* EXCERPTED DATA:
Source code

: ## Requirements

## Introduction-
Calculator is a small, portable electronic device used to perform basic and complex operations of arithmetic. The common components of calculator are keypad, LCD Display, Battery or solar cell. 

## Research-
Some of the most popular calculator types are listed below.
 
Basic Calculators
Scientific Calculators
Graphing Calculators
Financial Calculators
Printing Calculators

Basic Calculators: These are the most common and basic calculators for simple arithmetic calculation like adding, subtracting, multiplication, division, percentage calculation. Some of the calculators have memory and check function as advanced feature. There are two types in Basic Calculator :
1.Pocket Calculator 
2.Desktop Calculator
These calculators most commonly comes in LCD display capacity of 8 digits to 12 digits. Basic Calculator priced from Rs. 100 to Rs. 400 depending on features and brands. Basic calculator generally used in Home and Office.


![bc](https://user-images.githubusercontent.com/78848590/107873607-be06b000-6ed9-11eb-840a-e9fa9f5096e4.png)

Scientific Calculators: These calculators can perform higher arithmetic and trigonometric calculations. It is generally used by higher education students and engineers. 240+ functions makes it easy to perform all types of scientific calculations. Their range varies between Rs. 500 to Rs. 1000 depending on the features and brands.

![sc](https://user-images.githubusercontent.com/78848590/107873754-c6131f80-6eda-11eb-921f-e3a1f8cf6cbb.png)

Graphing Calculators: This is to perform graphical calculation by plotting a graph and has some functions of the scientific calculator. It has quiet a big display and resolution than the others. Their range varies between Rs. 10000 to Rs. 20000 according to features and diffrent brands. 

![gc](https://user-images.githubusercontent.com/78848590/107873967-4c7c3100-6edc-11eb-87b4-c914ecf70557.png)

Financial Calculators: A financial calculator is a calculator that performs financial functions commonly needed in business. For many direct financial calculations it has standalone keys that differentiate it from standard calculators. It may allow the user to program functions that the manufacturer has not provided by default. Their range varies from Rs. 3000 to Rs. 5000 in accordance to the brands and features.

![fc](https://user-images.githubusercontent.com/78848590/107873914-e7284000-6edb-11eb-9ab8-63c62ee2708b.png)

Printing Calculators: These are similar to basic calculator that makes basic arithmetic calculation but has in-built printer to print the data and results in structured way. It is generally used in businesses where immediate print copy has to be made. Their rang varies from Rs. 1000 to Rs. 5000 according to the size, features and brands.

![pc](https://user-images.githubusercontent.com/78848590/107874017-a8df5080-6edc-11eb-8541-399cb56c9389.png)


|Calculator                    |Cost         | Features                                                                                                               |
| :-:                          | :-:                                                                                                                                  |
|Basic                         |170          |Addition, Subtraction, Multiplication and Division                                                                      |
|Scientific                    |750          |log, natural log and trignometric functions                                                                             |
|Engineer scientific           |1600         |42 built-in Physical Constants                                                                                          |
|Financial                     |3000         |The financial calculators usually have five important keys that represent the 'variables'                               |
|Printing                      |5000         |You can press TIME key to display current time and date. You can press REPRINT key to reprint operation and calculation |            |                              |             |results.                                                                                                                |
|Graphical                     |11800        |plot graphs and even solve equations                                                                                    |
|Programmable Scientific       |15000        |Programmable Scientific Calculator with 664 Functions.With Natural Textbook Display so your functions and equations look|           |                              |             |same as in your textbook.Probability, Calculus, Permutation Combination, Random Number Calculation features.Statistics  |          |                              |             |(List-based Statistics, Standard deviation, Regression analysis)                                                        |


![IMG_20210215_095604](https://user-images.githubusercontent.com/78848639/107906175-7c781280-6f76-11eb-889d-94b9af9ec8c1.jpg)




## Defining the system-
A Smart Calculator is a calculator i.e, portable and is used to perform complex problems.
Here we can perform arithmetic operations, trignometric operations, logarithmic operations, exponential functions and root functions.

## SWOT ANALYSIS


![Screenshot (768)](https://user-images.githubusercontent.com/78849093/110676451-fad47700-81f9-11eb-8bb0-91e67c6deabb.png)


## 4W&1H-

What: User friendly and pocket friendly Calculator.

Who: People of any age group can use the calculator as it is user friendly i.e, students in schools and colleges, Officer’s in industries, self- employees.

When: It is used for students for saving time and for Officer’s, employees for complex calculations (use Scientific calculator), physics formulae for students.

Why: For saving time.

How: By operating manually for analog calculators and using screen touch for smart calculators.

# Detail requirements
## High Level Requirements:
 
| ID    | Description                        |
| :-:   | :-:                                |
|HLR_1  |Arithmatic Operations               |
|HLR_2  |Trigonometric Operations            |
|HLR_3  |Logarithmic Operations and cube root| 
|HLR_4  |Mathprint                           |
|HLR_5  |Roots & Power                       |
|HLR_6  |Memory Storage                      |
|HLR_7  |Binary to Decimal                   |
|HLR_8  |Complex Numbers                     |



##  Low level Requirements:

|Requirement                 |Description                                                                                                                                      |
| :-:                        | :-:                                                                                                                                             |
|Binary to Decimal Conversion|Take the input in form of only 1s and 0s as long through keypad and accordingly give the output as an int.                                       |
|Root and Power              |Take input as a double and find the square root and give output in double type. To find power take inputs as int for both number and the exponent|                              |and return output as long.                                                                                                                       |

--

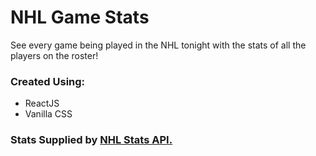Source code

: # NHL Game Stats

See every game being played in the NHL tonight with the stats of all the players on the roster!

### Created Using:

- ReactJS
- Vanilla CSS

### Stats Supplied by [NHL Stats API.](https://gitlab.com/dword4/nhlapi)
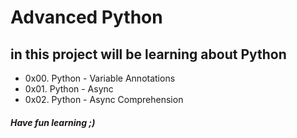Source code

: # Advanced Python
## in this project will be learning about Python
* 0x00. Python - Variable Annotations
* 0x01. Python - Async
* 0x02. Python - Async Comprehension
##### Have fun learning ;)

* ACTIVITY:
Using the records above, report each line that contains the word "commonly" by copying it.

* TASK RESPONSE:
These calculators most commonly comes in LCD display capacity of 8 digits to 12 digits. Basic Calculator priced from Rs. 100 to Rs. 400 depending on features and brands. Basic calculator generally used in Home and Office.
Financial Calculators: A financial calculator is a calculator that performs financial functions commonly needed in business. For many direct financial calculations it has standalone keys that differentiate it from standard calculators. It may allow the user to program functions that the manufacturer has not provided by default. Their range varies from Rs. 3000 to Rs. 5000 in accordance to the brands and features.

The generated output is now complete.